:: DATA RECORDS ::
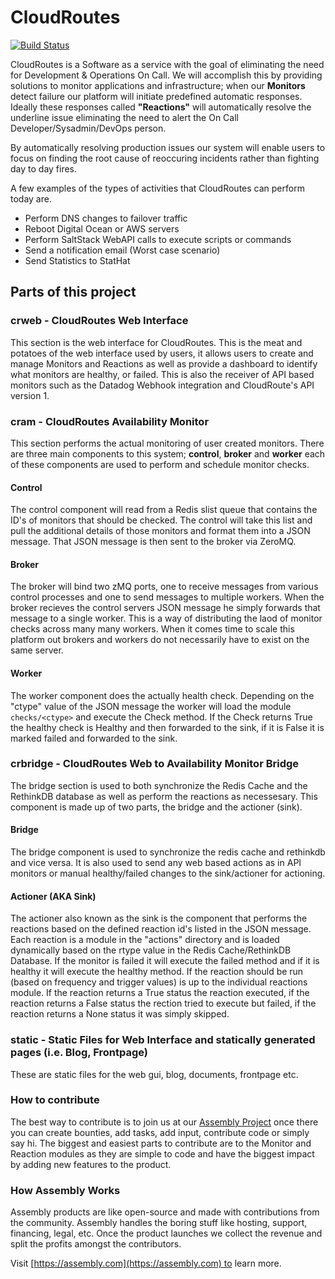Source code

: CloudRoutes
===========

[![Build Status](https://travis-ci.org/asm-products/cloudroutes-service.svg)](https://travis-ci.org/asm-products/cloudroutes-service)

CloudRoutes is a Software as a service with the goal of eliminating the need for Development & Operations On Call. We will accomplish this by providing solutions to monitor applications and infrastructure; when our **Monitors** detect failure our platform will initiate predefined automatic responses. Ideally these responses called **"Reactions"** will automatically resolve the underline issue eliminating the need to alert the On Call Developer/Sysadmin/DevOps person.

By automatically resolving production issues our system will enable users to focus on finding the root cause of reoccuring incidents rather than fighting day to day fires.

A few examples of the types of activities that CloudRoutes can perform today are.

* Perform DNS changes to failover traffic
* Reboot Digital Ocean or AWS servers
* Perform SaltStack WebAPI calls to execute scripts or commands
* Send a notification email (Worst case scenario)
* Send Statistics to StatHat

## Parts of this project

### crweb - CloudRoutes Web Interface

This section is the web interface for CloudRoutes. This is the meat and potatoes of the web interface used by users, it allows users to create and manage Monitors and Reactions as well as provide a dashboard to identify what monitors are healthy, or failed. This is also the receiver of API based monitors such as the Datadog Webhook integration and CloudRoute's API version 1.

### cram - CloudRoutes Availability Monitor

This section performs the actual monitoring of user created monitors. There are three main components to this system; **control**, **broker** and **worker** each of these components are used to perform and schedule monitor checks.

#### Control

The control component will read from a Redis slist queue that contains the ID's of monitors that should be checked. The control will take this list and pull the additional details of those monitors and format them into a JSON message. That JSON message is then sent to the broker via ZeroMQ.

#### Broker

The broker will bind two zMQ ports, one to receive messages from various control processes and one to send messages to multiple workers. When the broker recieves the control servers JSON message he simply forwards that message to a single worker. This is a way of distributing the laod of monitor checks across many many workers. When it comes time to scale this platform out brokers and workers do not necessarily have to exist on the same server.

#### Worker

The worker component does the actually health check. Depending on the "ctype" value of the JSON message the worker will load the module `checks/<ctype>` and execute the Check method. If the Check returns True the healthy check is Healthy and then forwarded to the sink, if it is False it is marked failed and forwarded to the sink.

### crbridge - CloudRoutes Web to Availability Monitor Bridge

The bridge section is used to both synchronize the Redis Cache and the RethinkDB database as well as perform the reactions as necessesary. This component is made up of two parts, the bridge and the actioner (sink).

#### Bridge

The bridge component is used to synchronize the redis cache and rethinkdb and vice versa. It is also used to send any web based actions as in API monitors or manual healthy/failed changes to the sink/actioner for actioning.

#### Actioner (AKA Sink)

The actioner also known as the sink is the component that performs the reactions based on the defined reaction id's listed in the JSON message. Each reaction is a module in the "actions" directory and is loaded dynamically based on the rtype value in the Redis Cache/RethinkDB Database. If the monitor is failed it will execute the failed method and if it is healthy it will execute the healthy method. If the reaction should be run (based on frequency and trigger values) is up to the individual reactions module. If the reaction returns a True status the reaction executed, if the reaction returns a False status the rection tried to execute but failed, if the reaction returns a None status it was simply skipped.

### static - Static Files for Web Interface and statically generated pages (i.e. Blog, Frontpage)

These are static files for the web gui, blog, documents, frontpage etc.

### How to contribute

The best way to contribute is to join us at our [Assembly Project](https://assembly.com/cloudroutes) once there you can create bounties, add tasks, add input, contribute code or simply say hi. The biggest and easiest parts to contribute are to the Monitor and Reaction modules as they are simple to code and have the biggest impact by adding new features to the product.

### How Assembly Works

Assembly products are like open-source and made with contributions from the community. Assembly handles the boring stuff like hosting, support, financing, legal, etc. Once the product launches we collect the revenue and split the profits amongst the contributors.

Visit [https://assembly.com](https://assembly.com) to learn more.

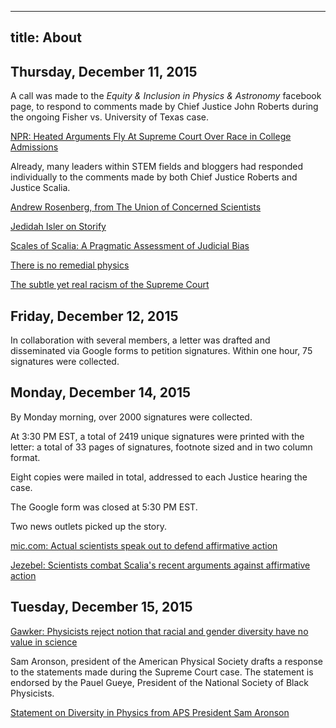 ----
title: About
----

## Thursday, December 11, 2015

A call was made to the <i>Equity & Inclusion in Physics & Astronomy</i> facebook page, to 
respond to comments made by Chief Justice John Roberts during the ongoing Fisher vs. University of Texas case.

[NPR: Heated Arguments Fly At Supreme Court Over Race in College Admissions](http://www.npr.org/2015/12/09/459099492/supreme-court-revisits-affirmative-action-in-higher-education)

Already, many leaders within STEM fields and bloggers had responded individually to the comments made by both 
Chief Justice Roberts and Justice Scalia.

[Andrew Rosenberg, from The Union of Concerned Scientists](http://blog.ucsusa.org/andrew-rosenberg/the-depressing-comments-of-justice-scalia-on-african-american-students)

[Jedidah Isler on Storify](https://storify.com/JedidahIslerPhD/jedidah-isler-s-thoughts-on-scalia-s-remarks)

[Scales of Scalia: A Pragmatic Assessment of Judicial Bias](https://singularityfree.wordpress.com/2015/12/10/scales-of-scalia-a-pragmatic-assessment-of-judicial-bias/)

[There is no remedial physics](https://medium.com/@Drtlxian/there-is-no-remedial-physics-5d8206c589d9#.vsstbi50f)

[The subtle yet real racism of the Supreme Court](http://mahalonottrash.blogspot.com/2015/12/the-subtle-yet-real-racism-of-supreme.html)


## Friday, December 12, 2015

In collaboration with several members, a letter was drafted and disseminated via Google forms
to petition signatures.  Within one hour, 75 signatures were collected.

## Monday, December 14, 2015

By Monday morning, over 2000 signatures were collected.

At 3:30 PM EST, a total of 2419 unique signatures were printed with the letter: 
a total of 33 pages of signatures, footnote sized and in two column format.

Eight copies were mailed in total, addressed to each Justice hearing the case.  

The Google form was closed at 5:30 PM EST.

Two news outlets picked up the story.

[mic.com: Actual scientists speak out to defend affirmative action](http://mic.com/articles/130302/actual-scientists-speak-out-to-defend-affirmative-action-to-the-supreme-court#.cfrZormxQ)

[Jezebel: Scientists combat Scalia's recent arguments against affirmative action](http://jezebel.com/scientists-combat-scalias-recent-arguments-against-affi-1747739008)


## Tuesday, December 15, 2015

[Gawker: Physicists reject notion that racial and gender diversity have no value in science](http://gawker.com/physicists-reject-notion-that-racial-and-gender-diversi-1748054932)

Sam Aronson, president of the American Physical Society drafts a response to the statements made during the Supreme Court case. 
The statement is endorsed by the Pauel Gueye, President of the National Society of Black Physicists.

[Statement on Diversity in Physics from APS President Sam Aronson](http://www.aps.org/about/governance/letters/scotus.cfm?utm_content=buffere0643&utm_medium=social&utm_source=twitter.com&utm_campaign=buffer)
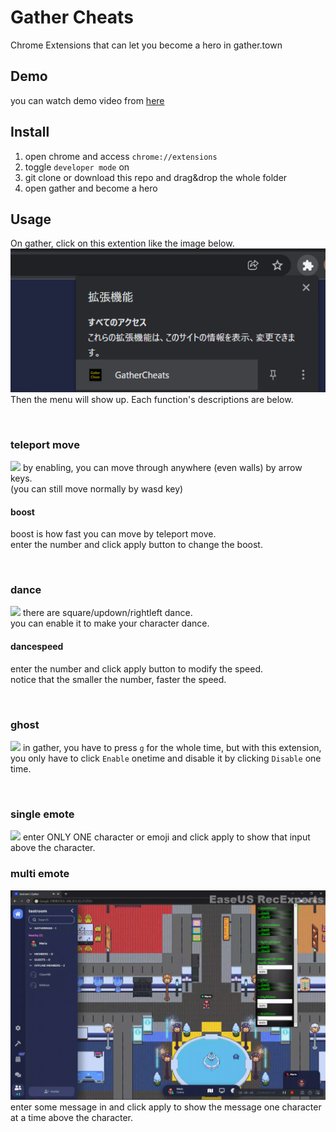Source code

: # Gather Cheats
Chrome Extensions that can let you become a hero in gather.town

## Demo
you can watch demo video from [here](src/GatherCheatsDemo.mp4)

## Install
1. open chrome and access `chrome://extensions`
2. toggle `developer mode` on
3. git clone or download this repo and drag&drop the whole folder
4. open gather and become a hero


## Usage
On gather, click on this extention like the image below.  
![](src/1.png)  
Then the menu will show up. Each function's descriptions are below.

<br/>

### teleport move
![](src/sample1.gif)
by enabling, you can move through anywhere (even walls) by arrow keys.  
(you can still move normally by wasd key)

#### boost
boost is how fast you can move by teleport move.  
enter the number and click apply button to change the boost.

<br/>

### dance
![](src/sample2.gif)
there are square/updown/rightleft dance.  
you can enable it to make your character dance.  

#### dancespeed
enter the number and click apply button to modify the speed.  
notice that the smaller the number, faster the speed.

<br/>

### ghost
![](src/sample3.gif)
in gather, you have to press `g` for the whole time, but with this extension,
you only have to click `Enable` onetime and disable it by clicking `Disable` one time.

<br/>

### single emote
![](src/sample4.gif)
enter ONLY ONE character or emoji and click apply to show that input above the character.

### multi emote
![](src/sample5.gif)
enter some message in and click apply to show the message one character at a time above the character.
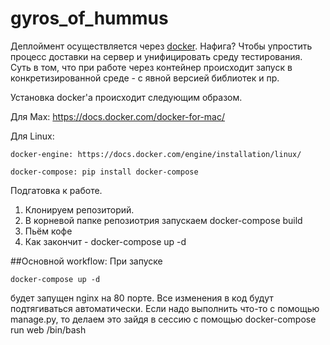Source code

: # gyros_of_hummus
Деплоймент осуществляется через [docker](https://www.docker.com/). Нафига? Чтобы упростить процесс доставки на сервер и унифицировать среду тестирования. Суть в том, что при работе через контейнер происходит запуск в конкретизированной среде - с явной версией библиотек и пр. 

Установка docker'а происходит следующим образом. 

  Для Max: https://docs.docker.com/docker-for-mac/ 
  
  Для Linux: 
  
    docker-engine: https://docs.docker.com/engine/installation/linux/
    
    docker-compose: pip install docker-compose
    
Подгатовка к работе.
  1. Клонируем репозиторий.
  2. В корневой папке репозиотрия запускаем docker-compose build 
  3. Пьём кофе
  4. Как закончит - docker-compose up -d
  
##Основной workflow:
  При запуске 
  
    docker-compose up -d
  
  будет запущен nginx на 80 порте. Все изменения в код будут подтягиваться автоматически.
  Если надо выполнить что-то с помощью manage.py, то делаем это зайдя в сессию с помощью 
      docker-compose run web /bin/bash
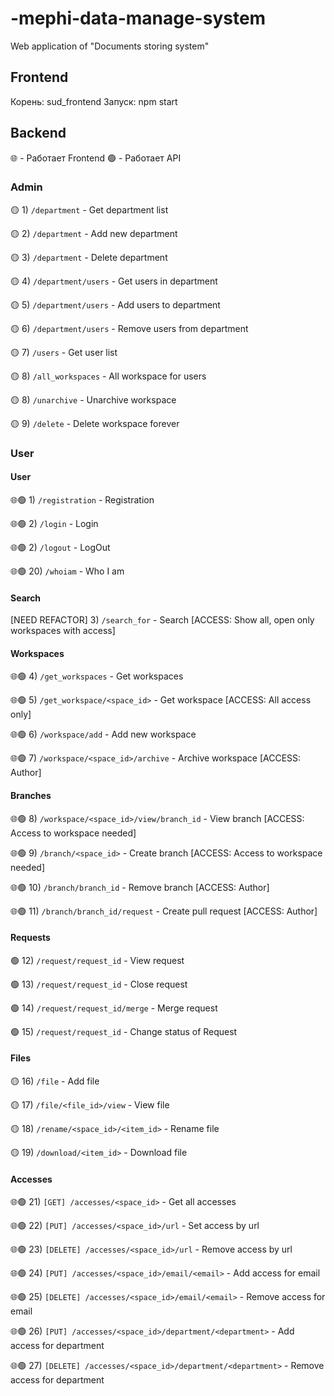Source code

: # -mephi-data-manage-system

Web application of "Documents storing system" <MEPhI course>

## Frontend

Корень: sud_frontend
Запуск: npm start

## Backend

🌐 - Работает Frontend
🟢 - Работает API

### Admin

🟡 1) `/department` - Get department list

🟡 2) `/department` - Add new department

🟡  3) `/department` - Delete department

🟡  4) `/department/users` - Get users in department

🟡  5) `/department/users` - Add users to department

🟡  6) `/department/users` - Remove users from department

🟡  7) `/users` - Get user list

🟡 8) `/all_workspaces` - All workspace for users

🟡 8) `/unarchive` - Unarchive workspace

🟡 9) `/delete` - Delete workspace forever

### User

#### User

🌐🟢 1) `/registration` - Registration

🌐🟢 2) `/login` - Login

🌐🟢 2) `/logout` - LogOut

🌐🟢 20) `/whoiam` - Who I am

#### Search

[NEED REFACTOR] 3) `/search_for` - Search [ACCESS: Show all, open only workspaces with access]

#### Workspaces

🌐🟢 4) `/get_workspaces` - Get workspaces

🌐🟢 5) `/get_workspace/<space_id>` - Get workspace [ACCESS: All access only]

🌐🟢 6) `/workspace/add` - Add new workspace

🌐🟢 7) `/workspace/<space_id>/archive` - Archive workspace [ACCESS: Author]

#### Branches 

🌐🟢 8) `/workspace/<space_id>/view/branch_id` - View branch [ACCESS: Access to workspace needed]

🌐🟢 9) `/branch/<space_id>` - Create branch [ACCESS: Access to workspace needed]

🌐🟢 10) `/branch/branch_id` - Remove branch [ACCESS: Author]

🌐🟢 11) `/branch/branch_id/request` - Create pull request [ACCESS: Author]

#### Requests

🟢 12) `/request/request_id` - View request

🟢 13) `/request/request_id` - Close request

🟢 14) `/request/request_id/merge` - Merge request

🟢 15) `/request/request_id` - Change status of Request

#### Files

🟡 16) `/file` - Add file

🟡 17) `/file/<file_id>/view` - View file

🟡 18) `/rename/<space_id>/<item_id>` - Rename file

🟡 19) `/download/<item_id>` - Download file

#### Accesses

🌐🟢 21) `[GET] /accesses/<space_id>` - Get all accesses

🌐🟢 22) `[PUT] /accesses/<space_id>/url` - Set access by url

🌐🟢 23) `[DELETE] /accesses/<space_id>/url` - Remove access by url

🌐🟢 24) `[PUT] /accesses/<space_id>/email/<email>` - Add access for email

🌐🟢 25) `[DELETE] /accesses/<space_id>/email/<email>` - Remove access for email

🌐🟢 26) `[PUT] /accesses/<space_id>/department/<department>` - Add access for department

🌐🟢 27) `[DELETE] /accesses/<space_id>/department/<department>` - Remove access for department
:::
= TASK GOAL =
Copy word for word the span of the records above that begins at the line with "Two news outlets picked up the story." and ends at the line with "1. open chrome", including those two lines but not the pictures.

= SOLUTION BELOW =
Two news outlets picked up the story.

[mic.com: Actual scientists speak out to defend affirmative action](http://mic.com/articles/130302/actual-scientists-speak-out-to-defend-affirmative-action-to-the-supreme-court#.cfrZormxQ)

[Jezebel: Scientists combat Scalia's recent arguments against affirmative action](http://jezebel.com/scientists-combat-scalias-recent-arguments-against-affi-1747739008)


## Tuesday, December 15, 2015

[Gawker: Physicists reject notion that racial and gender diversity have no value in science](http://gawker.com/physicists-reject-notion-that-racial-and-gender-diversi-1748054932)

Sam Aronson, president of the American Physical Society drafts a response to the statements made during the Supreme Court case. 
The statement is endorsed by the Pauel Gueye, President of the National Society of Black Physicists.

[Statement on Diversity in Physics from APS President Sam Aronson](http://www.aps.org/about/governance/letters/scotus.cfm?utm_content=buffere0643&utm_medium=social&utm_source=twitter.com&utm_campaign=buffer)
Source code

: # Gather Cheats
Chrome Extensions that can let you become a hero in gather.town

## Demo
you can watch demo video from [here](src/GatherCheatsDemo.mp4)

## Install
1. open chrome and access `chrome://extensions`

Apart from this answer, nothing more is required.